Funding: The Payout Is Higher
Another reason that private disability insurance is preferable to SSDI is that the payments you will receive are typically much higher, even though both are based on your work history and income. This is because, when determining how much money you’ll receive in SSDI payments, the Social Security Administration uses a calculation system known as the Primary Insurance Amount (PIA).
As of 2021, successful applicants for SSDI receive payments equal to 90% of their monthly earnings up to $996, and then an additional 32% of earnings between $997 and $6,0002, and 15% of monthly earnings over $6,002. This yields an average monthly benefit of $1,277, though payment can vary widely based on this formulation.
Unless your current earnings are quite low, private disability insurance will pay significantly more than federal insurance, and you can collect both simultaneously once you’re approved for SSDI. That’s because private long-term disability insurance typically replaces between 60% and 80% of your monthly pre-disability income.
What do all these values mean in practice? If, for example, you were making $5,000 per month and receiving just 60% back from your private policy, you would be receiving a monthly $3000 payment. Under the PIA, however, would be $2177.60, but the more you’re earning monthly, the greater the gulf between your SSDI and private insurance payments would be. This is especially true if your private insurance pays out at closer to 80% of your pre-disability income, rather than 60%.
Ability To Work: The Partial Disability Advantage
In order to qualify for SSDI, you not only have to pass their rigorous application process, but you need to be considered fully disabled. That means that you cannot work any job – not just the job you held before you became sick or injured. In order to receive at least partial payment from your private disability insurance, however, you only need to be experiencing a significant decrease in your income due to your new disability. From there, your insurance can make up a percentage of what you lost.

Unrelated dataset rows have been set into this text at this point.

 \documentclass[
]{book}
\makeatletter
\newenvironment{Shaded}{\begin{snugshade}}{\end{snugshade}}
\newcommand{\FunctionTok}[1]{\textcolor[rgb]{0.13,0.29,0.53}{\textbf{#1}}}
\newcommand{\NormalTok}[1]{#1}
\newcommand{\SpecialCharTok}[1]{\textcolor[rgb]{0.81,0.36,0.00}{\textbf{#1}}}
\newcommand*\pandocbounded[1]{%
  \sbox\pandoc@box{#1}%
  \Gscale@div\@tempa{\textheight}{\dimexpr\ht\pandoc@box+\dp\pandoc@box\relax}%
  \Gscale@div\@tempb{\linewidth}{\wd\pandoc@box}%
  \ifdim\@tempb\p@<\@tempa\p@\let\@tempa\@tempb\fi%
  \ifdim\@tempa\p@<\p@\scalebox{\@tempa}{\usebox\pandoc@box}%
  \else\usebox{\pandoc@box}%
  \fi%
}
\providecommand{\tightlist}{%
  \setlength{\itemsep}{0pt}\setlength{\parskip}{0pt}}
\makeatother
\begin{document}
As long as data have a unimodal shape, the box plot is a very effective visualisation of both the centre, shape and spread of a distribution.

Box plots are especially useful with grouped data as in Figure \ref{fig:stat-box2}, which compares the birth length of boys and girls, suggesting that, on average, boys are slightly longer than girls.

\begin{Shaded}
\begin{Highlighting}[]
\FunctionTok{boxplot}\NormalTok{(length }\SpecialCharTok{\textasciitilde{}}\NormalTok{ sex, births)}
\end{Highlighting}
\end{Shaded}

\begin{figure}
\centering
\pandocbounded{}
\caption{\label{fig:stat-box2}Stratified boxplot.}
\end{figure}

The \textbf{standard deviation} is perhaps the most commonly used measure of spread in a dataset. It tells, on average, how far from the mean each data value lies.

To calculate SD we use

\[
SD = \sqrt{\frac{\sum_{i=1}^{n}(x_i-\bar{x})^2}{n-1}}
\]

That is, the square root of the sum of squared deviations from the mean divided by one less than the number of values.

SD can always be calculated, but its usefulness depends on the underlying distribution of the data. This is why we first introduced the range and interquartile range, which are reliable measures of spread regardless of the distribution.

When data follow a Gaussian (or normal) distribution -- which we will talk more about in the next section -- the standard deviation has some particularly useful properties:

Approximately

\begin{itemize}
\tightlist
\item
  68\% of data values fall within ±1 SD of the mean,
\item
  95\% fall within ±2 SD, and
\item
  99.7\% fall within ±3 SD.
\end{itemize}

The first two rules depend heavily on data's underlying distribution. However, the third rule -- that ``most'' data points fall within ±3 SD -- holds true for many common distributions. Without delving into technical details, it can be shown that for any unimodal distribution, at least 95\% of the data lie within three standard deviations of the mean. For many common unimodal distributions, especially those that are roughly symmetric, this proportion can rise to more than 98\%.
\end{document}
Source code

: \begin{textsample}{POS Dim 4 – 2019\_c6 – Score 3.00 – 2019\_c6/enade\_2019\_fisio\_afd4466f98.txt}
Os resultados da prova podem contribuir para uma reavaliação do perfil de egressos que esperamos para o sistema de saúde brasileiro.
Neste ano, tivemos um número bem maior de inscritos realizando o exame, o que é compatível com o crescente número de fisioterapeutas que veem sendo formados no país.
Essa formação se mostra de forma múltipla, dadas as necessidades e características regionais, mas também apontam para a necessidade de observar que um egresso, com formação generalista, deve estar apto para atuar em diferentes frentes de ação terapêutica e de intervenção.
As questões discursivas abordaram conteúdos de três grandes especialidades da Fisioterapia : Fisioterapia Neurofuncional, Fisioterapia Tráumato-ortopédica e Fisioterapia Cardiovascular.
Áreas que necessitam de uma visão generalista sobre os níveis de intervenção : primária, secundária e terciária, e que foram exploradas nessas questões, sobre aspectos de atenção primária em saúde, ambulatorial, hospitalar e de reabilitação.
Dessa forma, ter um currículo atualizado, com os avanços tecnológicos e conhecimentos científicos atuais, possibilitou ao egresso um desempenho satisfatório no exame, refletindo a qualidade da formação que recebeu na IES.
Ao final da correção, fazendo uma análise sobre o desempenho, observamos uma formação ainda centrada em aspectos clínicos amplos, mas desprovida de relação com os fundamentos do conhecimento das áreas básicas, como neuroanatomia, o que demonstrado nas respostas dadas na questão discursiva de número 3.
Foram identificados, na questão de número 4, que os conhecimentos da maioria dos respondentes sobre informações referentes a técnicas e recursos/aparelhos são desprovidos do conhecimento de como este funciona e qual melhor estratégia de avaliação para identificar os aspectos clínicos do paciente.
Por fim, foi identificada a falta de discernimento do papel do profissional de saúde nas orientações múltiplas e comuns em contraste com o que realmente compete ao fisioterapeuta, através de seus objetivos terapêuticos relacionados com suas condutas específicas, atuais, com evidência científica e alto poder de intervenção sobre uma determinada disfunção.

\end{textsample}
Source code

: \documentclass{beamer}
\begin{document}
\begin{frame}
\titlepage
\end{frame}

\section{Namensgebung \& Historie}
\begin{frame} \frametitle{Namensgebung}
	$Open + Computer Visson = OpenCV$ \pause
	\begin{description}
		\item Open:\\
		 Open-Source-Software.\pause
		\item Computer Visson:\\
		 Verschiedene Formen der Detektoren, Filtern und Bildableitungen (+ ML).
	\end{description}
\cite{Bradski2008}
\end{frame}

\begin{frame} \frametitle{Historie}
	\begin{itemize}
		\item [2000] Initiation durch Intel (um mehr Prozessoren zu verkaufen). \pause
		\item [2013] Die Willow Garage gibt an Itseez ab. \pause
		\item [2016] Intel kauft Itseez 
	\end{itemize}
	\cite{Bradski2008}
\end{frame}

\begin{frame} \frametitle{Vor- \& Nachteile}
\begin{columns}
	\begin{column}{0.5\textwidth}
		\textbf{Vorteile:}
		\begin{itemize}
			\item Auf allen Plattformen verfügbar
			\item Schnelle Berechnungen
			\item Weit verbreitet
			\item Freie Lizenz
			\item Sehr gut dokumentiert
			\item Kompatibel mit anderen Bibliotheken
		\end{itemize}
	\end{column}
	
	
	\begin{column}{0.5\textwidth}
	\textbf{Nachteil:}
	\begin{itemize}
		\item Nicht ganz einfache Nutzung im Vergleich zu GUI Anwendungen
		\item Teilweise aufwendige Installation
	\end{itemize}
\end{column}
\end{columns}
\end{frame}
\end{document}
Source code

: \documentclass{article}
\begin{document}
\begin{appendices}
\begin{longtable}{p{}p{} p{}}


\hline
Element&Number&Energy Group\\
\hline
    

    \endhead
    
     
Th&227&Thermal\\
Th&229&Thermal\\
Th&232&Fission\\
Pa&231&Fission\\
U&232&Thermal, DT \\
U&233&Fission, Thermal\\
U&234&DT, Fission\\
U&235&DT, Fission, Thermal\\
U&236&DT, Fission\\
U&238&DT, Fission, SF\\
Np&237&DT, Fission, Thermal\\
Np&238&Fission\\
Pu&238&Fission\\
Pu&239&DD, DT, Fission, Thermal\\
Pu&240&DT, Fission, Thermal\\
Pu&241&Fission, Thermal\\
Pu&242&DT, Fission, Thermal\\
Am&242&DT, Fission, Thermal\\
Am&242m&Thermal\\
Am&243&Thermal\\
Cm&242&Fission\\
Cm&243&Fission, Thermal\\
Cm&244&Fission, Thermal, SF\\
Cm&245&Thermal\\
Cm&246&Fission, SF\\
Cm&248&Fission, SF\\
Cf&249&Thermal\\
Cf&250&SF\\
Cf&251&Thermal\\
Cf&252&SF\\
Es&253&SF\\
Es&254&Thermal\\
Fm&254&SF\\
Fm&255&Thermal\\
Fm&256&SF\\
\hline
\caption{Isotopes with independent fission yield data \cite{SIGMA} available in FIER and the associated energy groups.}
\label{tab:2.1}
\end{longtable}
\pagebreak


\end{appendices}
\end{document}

Another distinction that private disability insurance makes when it comes to your ability to work is that of “own occupation” versus “any occupation.” While SSDI uses an “any occupation” from the beginning – meaning you can only qualify for coverage if you can’t work in any role, private insurance typically allows for about a two year period during which only the “own occupation” framework applies. It’s only after the period specified in your policy that your income is gauged based on your ability to earn more generally.
The Combo Platter: Your Policies Can Work Together
As noted above, you can receive SSDI while also receiving payments from your private disability insurance, and by receiving both at once you may be able to make up the full amount of your pre-disability income. That being said, it’s important to read your policy’s terms carefully, as there are different ways that private insurance companies address supplementary income.
In some cases, especially if you’ve been injured on the job, your workers compensation payments may be deducted from your private disability insurance payments. That’s why you need to be aware of how different payments impact each other. And, even if you are subject to these deductions, it’s generally advantageous to having multiple payment streams in play when you can’t work. Added funds can also make it easier for you to access necessary medical care if you don’t yet qualify for Medicare.
Because of the challenges associated with receiving federal disability support, as well as how low federal payments tend to be relative to pre-disability earnings, having private disability insurance can be hugely beneficial. And, with studies suggesting that at least a quarter of 20-year-olds will suffer an illness or injury requiring at least three months out of the workforce before they retire, private disability insurance isn’t just a safety net – it may actually be a financial necessity.